Across all models, User-Based Collaborative filtering that uses cosine similarity and is fit to the normal distribution using Z-scores had high marks in AUC, Precision v Recall, and RMSE.

Let’s get use this model to recommend a single joke to a single user.

Single User: Pred + Fav

eval_recommender <- Recommender(data=getData(eval_sets, "train"), method = "UBCF", parameter = list(method="cosine", normalize="Z-score"))

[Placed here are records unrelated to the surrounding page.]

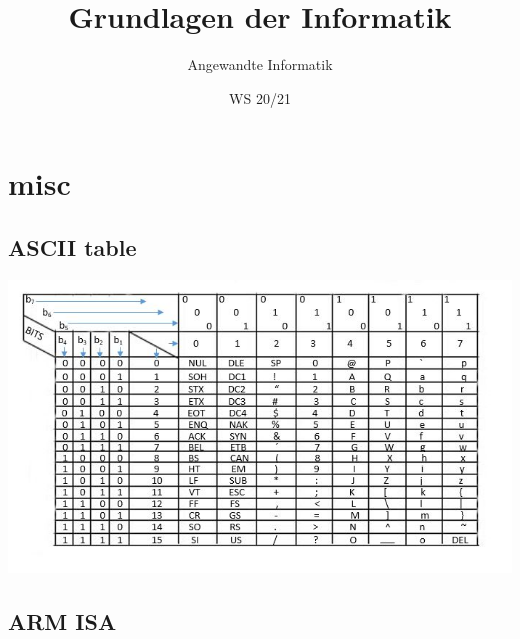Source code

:\documentclass[a4paper]{scrartcl}
\author{Angewandte Informatik}
\title{Grundlagen der Informatik}
\date{WS 20/21}
\begin{document}
    \section{misc}
    \subsection{ASCII table}
        \centering\includegraphics[scale=1.1]{ascii1.png}
    \subsection{ARM ISA}
\end{document}
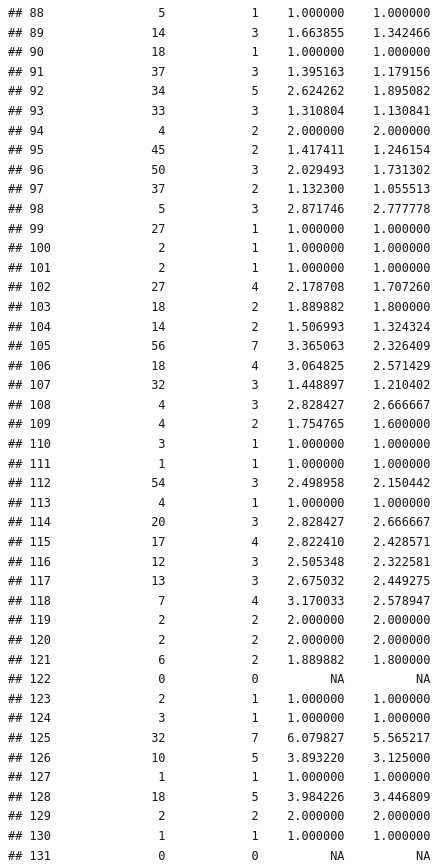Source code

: \documentclass[
]{article}
\begin{document}
\begin{verbatim}
## 88                5            1    1.000000    1.000000
## 89               14            3    1.663855    1.342466
## 90               18            1    1.000000    1.000000
## 91               37            3    1.395163    1.179156
## 92               34            5    2.624262    1.895082
## 93               33            3    1.310804    1.130841
## 94                4            2    2.000000    2.000000
## 95               45            2    1.417411    1.246154
## 96               50            3    2.029493    1.731302
## 97               37            2    1.132300    1.055513
## 98                5            3    2.871746    2.777778
## 99               27            1    1.000000    1.000000
## 100               2            1    1.000000    1.000000
## 101               2            1    1.000000    1.000000
## 102              27            4    2.178708    1.707260
## 103              18            2    1.889882    1.800000
## 104              14            2    1.506993    1.324324
## 105              56            7    3.365063    2.326409
## 106              18            4    3.064825    2.571429
## 107              32            3    1.448897    1.210402
## 108               4            3    2.828427    2.666667
## 109               4            2    1.754765    1.600000
## 110               3            1    1.000000    1.000000
## 111               1            1    1.000000    1.000000
## 112              54            3    2.498958    2.150442
## 113               4            1    1.000000    1.000000
## 114              20            3    2.828427    2.666667
## 115              17            4    2.822410    2.428571
## 116              12            3    2.505348    2.322581
## 117              13            3    2.675032    2.449275
## 118               7            4    3.170033    2.578947
## 119               2            2    2.000000    2.000000
## 120               2            2    2.000000    2.000000
## 121               6            2    1.889882    1.800000
## 122               0            0          NA          NA
## 123               2            1    1.000000    1.000000
## 124               3            1    1.000000    1.000000
## 125              32            7    6.079827    5.565217
## 126              10            5    3.893220    3.125000
## 127               1            1    1.000000    1.000000
## 128              18            5    3.984226    3.446809
## 129               2            2    2.000000    2.000000
## 130               1            1    1.000000    1.000000
## 131               0            0          NA          NA

\end{verbatim}
\end{document}
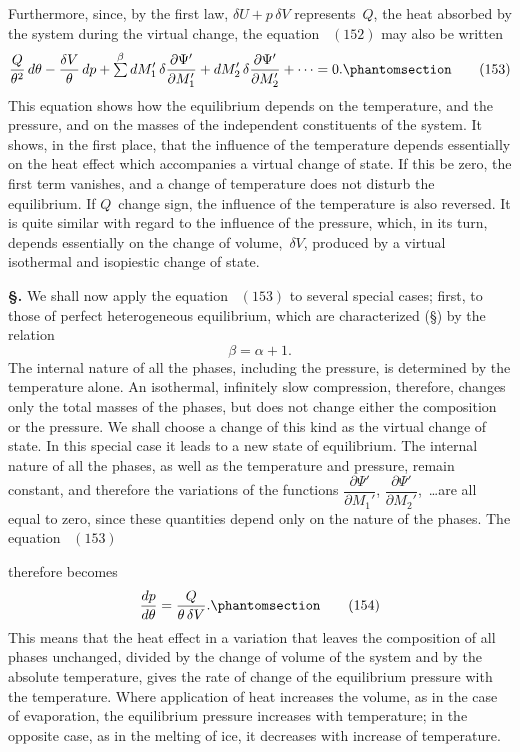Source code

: \documentclass[12pt]{book}[2005/09/16]
\newcommand{\Typo}[2]{#2}
\newcommand{\Erratum}[2]{#2}
\newcommand{\Section}[1]{
  \medskip\par\textbf{§\;#1}
  \label{section:#1}
}
\newcommand{\SecRef}[2][§\;]{\hyperref[section:#2.]{{\upshape #1#2}}}
\newcommand{\Tag}[1]{%
  \phantomsection\label{eqn:#1}\tag*{\ensuremath{#1}}%
}
\newcommand{\Eq}[1]{%
  \hyperref[eqn:#1]{\ensuremath{#1}}%
}
\newcommand{\PageSep}[1]{\ignorespaces}
\newcommand{\dd}{\partial}
\newcommand{\tsum}{\mathop{\textstyle\sum}\limits}
\begin{document}
Furthermore, since, by the first law, $\delta U + p\, \delta V$ represents~$Q$,
the heat absorbed by the system during the virtual
change, the equation~\Eq{(152)} may also be written
\[
\frac{Q}{\Typo{\theta_{2}}{\theta^{2}}}\, d\theta - \frac{\delta V}{\theta}\, dp
  + \tsum^{\beta} dM_{1}'\, \delta \frac{\dd \Psi'}{\dd M_{1}'} + \Erratum{dM_{2}\, \delta \frac{\dd \Psi''}{\dd M_{2}'}}{dM_{2}'\, \delta \frac{\dd \Psi'}{\dd M_{2}'}} + \dots = 0.
\Tag{(153)}
\]
This equation shows how the equilibrium depends on the
temperature, and the pressure, and on the masses of the
independent constituents of the system. It shows, in
the first place, that the influence of the temperature
depends essentially on the heat effect which accompanies
a virtual change of state. If this be zero, the first term
vanishes, and a change of temperature does not disturb
the equilibrium. If $Q$~change sign, the influence of the
temperature is also reversed. It is quite similar with regard
to the influence of the pressure, which, in its turn, depends
essentially on the change of volume,~$\delta V$, produced by a
virtual isothermal and isopiestic change of state.

\Section{212.} We shall now apply the equation~\Eq{(153)} to several
special cases; first, to those of perfect heterogeneous equilibrium,
which are characterized (\SecRef{206}) by the relation
\[
\beta = \alpha + 1.
\]
The internal nature of all the phases, including the pressure,
is determined by the temperature alone. An isothermal,
infinitely slow compression, therefore, changes only the total
masses of the phases, but does not change either the composition
or the pressure. We shall choose a change of this
kind as the virtual change of state. In this special case it
leads to a new state of equilibrium. The internal nature of
all the phases, as well as the temperature and pressure,
\PageSep{187}
remain constant, and therefore the variations of the functions
$\dfrac{\dd \Psi'}{\dd M_{1}'}$, $\dfrac{\dd \Psi'}{\dd M_{2}'}$,~\dots are all equal to zero, since these quantities
depend only on the nature of the phases. The equation~\Eq{(153)}
therefore becomes
\[
\frac{dp}{d\theta} = \frac{Q}{\theta\, \delta V}.
\Tag{(154)}
\]
This means that the heat effect in a variation that leaves
the composition of all phases unchanged, divided by the
change of volume of the system and by the absolute temperature,
gives the rate of change of the equilibrium pressure
with the temperature. Where application of heat increases
the volume, as in the case of evaporation, the equilibrium
pressure increases with temperature; in the opposite case,
as in the melting of ice, it decreases with increase of
temperature.
\end{document}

# extract prediction for one user using best model
mypredict <- predict(object = eval_recommender, newdata = getData(eval_sets, "known"), type = "topNList", n=1)
recc_user_1 <- mypredict@items[[1]]
user1_topjoke <- mypredict@itemLabels[recc_user_1]
recjokeRating <- mypredict@ratings[[1]]

# what was their other highest rated joke?  
test <- normalize(getData(eval_sets, "known"), method="Z-score")
test <- as(test, 'matrix')
user1_favjoke <- names(which.max(test[1,] ))
favjokeRating <- max(test[1,], na.rm=T)

Get Joke Helper Function

getJoke <- function(recnum) {
    # get a recommended joke from the zip file w/o unzipping only in mem
    recnum <- as.numeric(gsub("[A-Z]", "", recnum))
    filename <- paste0('jokes/init', recnum, '.html')
    joke <- readLines(unz('jester_dataset_1_joke_texts.zip', filename))
    # inspired by: http://www.quantumforest.com/2011/10/reading-html-pages-in-r-for-text-processing/
    html <- htmlTreeParse(joke,useInternal = TRUE)
    text <- unlist(xpathApply(html, '//td', xmlValue))
    text <- gsub('\n', ' ', text)
    text <- sub("^[^a-zA-Z]*", "", text)
    text <- gsub('  ', ' ', text)
    text <- gsub("\\\"", "'", text)
    text <- paste(text, collapse = ' ')
}